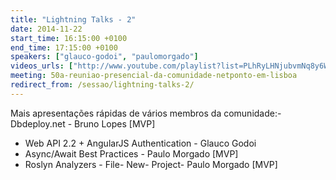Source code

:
 ```yaml
---
title: "Lightning Talks - 2"
date: 2014-11-22
start_time: 16:15:00 +0100
end_time: 17:15:00 +0100
speakers: ["glauco-godoi", "paulomorgado"]
videos_urls: ["http://www.youtube.com/playlist?list=PLhRyLHNjubvmNq8y6WLjNj7jTCgBiDHAc"]
meeting: 50a-reuniao-presencial-da-comunidade-netponto-em-lisboa
redirect_from: /sessao/lightning-talks-2/
---
```

Mais apresentações rápidas de vários membros da comunidade:- Dbdeploy.net - Bruno Lopes [MVP]
- Web API 2.2 + AngularJS Authentication - Glauco Godoi
- Async/Await Best Practices - Paulo Morgado [MVP]
- Roslyn Analyzers - File- New- Project- Paulo Morgado [MVP]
● ● ●
- **Your assignment**
Every record above should be set down exactly, with the pictures left out.

- **Exercise result**
Source code

:
 ```yaml
---
title: "Lightning Talks - 2"
date: 2014-11-22
start_time: 16:15:00 +0100
end_time: 17:15:00 +0100
speakers: ["glauco-godoi", "paulomorgado"]
videos_urls: ["http://www.youtube.com/playlist?list=PLhRyLHNjubvmNq8y6WLjNj7jTCgBiDHAc"]
meeting: 50a-reuniao-presencial-da-comunidade-netponto-em-lisboa
redirect_from: /sessao/lightning-talks-2/
---
```

Mais apresentações rápidas de vários membros da comunidade:- Dbdeploy.net - Bruno Lopes [MVP]
- Web API 2.2 + AngularJS Authentication - Glauco Godoi
- Async/Await Best Practices - Paulo Morgado [MVP]
- Roslyn Analyzers - File- New- Project- Paulo Morgado [MVP]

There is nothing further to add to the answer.